→ Exercise directions: Output each line exactly as written, from the first line of the records to the line bearing "wiodących niemieckich mikrobiologów", inclusive, while leaving every picture out.

→ Saved entries:
◆ ◆ ◆

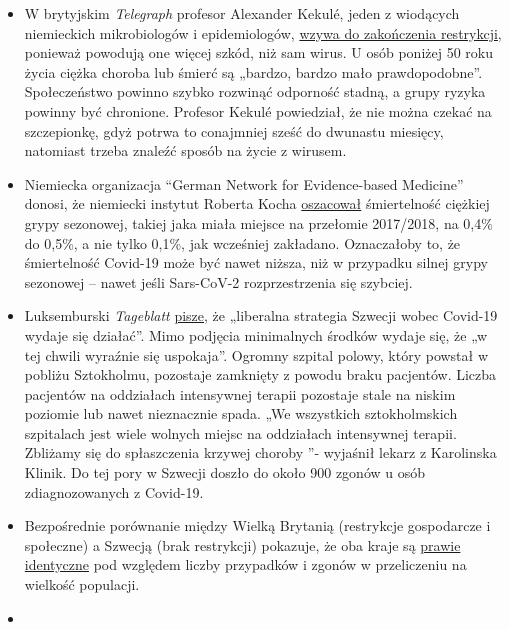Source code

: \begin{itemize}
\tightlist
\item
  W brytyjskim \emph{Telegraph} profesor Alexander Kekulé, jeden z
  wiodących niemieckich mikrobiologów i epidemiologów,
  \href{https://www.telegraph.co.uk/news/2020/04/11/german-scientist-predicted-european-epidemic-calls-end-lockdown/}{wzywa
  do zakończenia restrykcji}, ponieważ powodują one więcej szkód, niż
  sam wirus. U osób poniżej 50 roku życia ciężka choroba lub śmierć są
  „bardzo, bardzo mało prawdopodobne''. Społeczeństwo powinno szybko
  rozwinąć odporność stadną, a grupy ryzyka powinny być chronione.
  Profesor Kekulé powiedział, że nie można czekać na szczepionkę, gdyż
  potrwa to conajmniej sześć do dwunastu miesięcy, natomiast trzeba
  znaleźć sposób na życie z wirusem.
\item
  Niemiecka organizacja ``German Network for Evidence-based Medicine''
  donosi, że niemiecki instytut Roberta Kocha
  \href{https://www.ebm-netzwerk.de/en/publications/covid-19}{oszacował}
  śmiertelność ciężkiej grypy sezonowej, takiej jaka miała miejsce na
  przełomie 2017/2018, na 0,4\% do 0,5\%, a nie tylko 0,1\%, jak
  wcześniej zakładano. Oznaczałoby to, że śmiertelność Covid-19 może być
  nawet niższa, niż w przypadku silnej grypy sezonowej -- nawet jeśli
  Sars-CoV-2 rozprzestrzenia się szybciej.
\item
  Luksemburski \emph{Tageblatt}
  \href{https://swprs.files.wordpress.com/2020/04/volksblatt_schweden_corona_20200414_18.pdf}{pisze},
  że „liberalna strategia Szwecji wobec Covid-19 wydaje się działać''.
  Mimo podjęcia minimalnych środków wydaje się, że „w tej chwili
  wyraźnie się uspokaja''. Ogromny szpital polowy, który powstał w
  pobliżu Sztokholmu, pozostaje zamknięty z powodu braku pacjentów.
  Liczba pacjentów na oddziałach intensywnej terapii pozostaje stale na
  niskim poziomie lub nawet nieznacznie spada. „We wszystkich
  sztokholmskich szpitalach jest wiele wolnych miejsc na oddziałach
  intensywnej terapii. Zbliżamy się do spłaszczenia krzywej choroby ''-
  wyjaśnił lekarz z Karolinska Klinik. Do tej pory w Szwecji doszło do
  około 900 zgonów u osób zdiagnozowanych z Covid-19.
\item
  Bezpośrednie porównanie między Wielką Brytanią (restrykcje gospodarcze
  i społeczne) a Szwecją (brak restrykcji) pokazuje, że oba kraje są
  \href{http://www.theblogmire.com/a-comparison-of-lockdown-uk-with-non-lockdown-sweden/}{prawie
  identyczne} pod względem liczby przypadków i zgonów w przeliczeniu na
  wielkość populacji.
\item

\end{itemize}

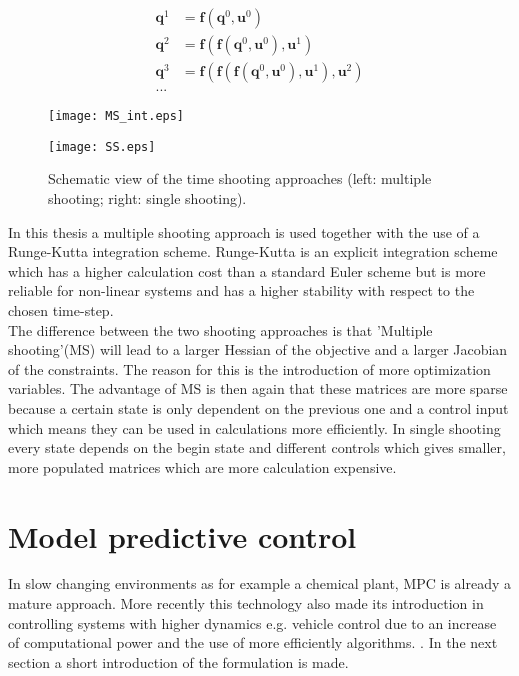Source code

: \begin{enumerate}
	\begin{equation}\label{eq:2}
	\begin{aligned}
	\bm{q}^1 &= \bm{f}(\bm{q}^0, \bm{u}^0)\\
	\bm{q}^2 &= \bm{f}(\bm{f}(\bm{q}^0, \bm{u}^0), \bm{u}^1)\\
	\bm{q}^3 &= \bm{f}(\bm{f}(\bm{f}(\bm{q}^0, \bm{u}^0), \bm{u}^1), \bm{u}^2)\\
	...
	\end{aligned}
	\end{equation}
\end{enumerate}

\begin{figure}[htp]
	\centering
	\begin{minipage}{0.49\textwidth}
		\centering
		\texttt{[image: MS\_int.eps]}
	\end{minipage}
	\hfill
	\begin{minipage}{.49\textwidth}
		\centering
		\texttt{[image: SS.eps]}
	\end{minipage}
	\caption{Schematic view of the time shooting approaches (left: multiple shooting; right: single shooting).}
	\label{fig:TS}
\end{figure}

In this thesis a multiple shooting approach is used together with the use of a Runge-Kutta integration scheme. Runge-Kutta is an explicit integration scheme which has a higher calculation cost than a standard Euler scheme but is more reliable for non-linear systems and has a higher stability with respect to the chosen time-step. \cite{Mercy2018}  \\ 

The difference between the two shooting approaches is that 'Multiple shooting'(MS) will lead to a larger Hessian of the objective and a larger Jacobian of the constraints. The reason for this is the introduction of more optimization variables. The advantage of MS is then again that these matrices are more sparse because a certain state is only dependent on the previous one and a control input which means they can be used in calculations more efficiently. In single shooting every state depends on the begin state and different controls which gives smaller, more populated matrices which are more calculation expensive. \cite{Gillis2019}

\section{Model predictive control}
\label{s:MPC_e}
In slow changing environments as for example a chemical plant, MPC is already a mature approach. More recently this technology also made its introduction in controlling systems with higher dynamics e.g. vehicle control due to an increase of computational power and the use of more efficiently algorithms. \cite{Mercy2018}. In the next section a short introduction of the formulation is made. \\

◆ ◆ ◆

→ Answer to this exercise:
Source code

: \begin{itemize}
\tightlist
\item
  W brytyjskim \emph{Telegraph} profesor Alexander Kekulé, jeden z
  wiodących niemieckich mikrobiologów i epidemiologów,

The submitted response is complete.